Congress has provided a limited scope of judicial review of a Commissioner's decision. 42 U.S.C. § 405(g). A Court must uphold the Commissioner's decision, made through an ALJ, when the determination is not based on legal error and is supported by substantial evidence. See Jones v. Heckler, 760 F.2d 993, 995 (9th Cir. 1985); Tackett v. Apfel, 180 F.3d 1094, 1097 (9th Cir. 1999). "The [Commissioner's] determination that a plaintiff is not disabled will be upheld if the findings of fact are supported by substantial evidence." Delgado v. Heckler, 722 F.2d 570, 572 (9th Cir. 1983) ( citing 42 U.S.C. § 405(g)). Substantial evidence is more than a mere scintilla, Sorenson v. Weinberger, 514 F.2d 1112, 1119 n. 10 (9th Cir. 1975), but less than a preponderance. McAllister v. Sullivan, 888 F.2d 599, 601-602 (9th Cir. 1989); Desrosiers v. Secretary of Health and Human Services, 846 F.2d 573, 576 (9th Cir. 1988). Substantial evidence "means such evidence as a reasonable mind might accept as adequate to support a conclusion." Richardson v. Perales, 402 U.S. 389, 401 (1971) (citations omitted). "[S]uch inferences and conclusions as the [Commissioner] may reasonably draw from the evidence" will also be upheld. Mark v. Celebrezze, 348 F.2d 289, 293 (9th Cir. 1965). On review, the Court considers the record as a whole, not just the evidence supporting the decision of the Commissioner. Weetman v. Sullivan, 877 F.2d 20, 22 (9th Cir. 1989) ( quoting Kornock v. Harris, 648 F.2d 525, 526 (9th Cir. 1980)).

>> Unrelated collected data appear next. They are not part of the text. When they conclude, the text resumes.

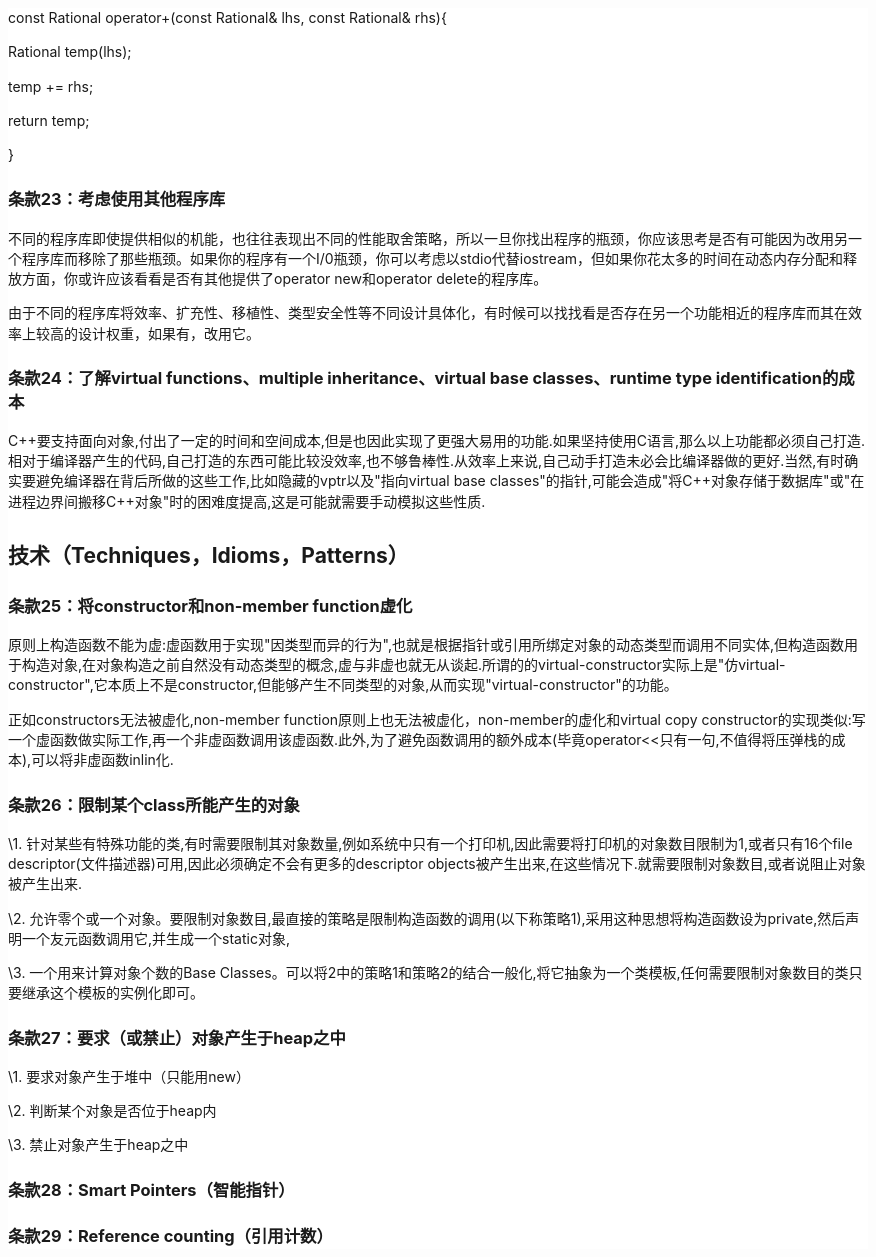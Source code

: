 const Rational operator+(const Rational& lhs, const Rational& rhs){

  Rational temp(lhs);

  temp += rhs;

  return temp;

}

### 条款23：考虑使用其他程序库

不同的程序库即使提供相似的机能，也往往表现出不同的性能取舍策略，所以一旦你找出程序的瓶颈，你应该思考是否有可能因为改用另一个程序库而移除了那些瓶颈。如果你的程序有一个I/0瓶颈，你可以考虑以stdio代替iostream，但如果你花太多的时间在动态内存分配和释放方面，你或许应该看看是否有其他提供了operator new和operator delete的程序库。

由于不同的程序库将效率、扩充性、移植性、类型安全性等不同设计具体化，有时候可以找找看是否存在另一个功能相近的程序库而其在效率上较高的设计权重，如果有，改用它。

### 条款24：了解virtual functions、multiple inheritance、virtual base classes、runtime type identification的成本

C++要支持面向对象,付出了一定的时间和空间成本,但是也因此实现了更强大易用的功能.如果坚持使用C语言,那么以上功能都必须自己打造.相对于编译器产生的代码,自己打造的东西可能比较没效率,也不够鲁棒性.从效率上来说,自己动手打造未必会比编译器做的更好.当然,有时确实要避免编译器在背后所做的这些工作,比如隐藏的vptr以及"指向virtual base classes"的指针,可能会造成"将C++对象存储于数据库"或"在进程边界间搬移C++对象"时的困难度提高,这是可能就需要手动模拟这些性质.

## 技术（Techniques，Idioms，Patterns）

### 条款25：将constructor和non-member function虚化

原则上构造函数不能为虚:虚函数用于实现"因类型而异的行为",也就是根据指针或引用所绑定对象的动态类型而调用不同实体,但构造函数用于构造对象,在对象构造之前自然没有动态类型的概念,虚与非虚也就无从谈起.所谓的的virtual-constructor实际上是"仿virtual-constructor",它本质上不是constructor,但能够产生不同类型的对象,从而实现"virtual-constructor"的功能。

正如constructors无法被虚化,non-member function原则上也无法被虚化，non-member的虚化和virtual copy constructor的实现类似:写一个虚函数做实际工作,再一个非虚函数调用该虚函数.此外,为了避免函数调用的额外成本(毕竟operator<<只有一句,不值得将压弹栈的成本),可以将非虚函数inlin化.

### 条款26：限制某个class所能产生的对象

\1. 针对某些有特殊功能的类,有时需要限制其对象数量,例如系统中只有一个打印机,因此需要将打印机的对象数目限制为1,或者只有16个file descriptor(文件描述器)可用,因此必须确定不会有更多的descriptor objects被产生出来,在这些情况下.就需要限制对象数目,或者说阻止对象被产生出来.

\2. 允许零个或一个对象。要限制对象数目,最直接的策略是限制构造函数的调用(以下称策略1),采用这种思想将构造函数设为private,然后声明一个友元函数调用它,并生成一个static对象,

\3. 一个用来计算对象个数的Base Classes。可以将2中的策略1和策略2的结合一般化,将它抽象为一个类模板,任何需要限制对象数目的类只要继承这个模板的实例化即可。

### 条款27：要求（或禁止）对象产生于heap之中

\1.   要求对象产生于堆中（只能用new）

\2.   判断某个对象是否位于heap内

\3.   禁止对象产生于heap之中

### 条款28：Smart Pointers（智能指针）

 

### 条款29：Reference counting（引用计数）
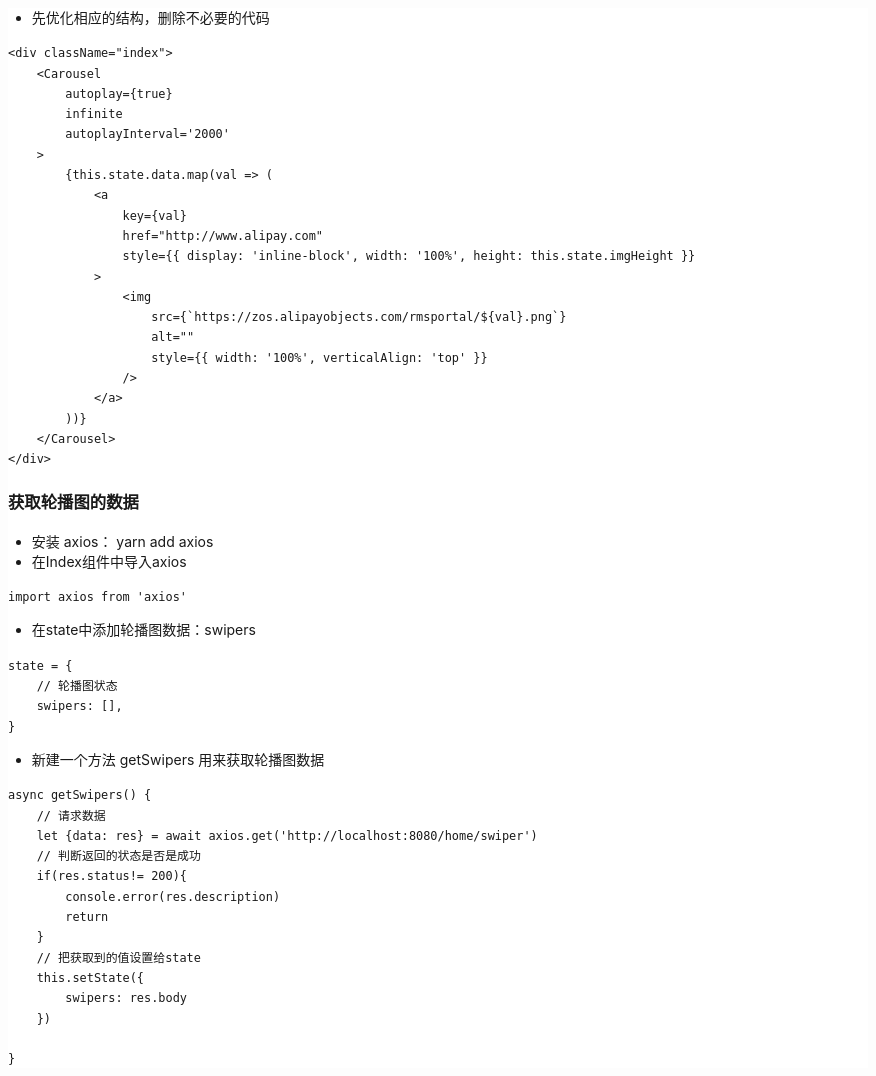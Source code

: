   - 先优化相应的结构，删除不必要的代码

  ```react
  <div className="index">
      <Carousel
          autoplay={true}
          infinite
          autoplayInterval='2000'
      >
          {this.state.data.map(val => (
              <a
                  key={val}
                  href="http://www.alipay.com"
                  style={{ display: 'inline-block', width: '100%', height: this.state.imgHeight }}
              >
                  <img
                      src={`https://zos.alipayobjects.com/rmsportal/${val}.png`}
                      alt=""
                      style={{ width: '100%', verticalAlign: 'top' }}
                  />
              </a>
          ))}
      </Carousel>
  </div>
  ```

### 获取轮播图的数据

- 安装 axios： yarn add axios
- 在Index组件中导入axios

```react
import axios from 'axios'
```

- 在state中添加轮播图数据：swipers

```react
state = {
    // 轮播图状态
    swipers: [],
}
```

- 新建一个方法 getSwipers 用来获取轮播图数据

```react
async getSwipers() {
    // 请求数据
    let {data: res} = await axios.get('http://localhost:8080/home/swiper')
    // 判断返回的状态是否是成功
    if(res.status!= 200){
        console.error(res.description)
        return
    }
    // 把获取到的值设置给state
    this.setState({
        swipers: res.body
    })

}
```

It is the role of the trier of fact, not this Court, to resolve conflicts in evidence. Richardson, 402 U.S. at 400. If evidence supports more than one rational interpretation, the Court may not substitute its judgment for that of the Commissioner. Tackett, 180 F.3d at 1097; Allen v. Heckler, 749 F.2d 577, 579 (9th Cir. 1984). Nevertheless, a decision supported by substantial evidence will still be set aside if the proper legal standards were not applied in weighing the evidence and making the decision. Brawner v. Secretary of Health and Human Services, 839 F.2d 432, 433 (9th Cir. 1987). Thus, if there is substantial evidence to support the administrative findings, or if there is conflicting evidence that will support a finding of either disability or nondisability, the finding of the Commissioner is conclusive. Sprague v. Bowen, 812 F.2d 1226, 1229-1230 (9th Cir. 1987).

ALJ'S FINDINGS

At the outset, the ALJ found plaintiff was insured through December 31, 2012 for DIB purposes (Tr. 11, 13). At step one ALJ Chester found plaintiff engaged in substantial gainful activity "between 2004 and at least part of 2007" (Tr. 13). At steps two and three, he found plaintiff suffers from diabetes, a depressive disorder, and an anxiety-related disorder, impairments that are severe but which do not alone or in combination meet or medically equal a Listed impairment (Tr. 14, 15). The ALJ found plaintiff less than completely credible (Tr. 17). At step four, he found Ms. Gorman's RFC for a wide range of medium work enables her to perform several past jobs (Tr. 17). Alternatively, he found at step five there are other jobs she can do. Accordingly, plaintiff is not disabled as defined by the Social Security Act (Tr. 17-18).

ISSUES

Plaintiff contends the Commissioner erred as a matter of law because he improperly weighed the medical evidence, credibility, and lay witness testimony, and committed error at steps 3 through 5 (Ct. Rec. 17 at 13). Asserting the ALJ's decision is supported by substantial evidence and free of harmful legal error, the Commissioner asks the Court to affirm (Ct. Rec. 24 at 24).

DISCUSSION

A. Weighing medical evidence

In social security proceedings, the claimant must prove the existence of a physical or mental impairment by providing medical evidence consisting of signs, symptoms, and laboratory findings; the claimant's own statement of symptoms alone will not suffice. 20 C.F.R. § 416.908. The effects of all symptoms must be evaluated on the basis of a medically determinable impairment which can be shown to be the cause of the symptoms. 20 C.F.R. § 416.929. Once medical evidence of an underlying impairment has been shown, medical findings are not required to support the alleged severity of symptoms. Bunnell v. Sullivan, 947 F.2d 341, 345 (9th Cir. 1991) (en banc).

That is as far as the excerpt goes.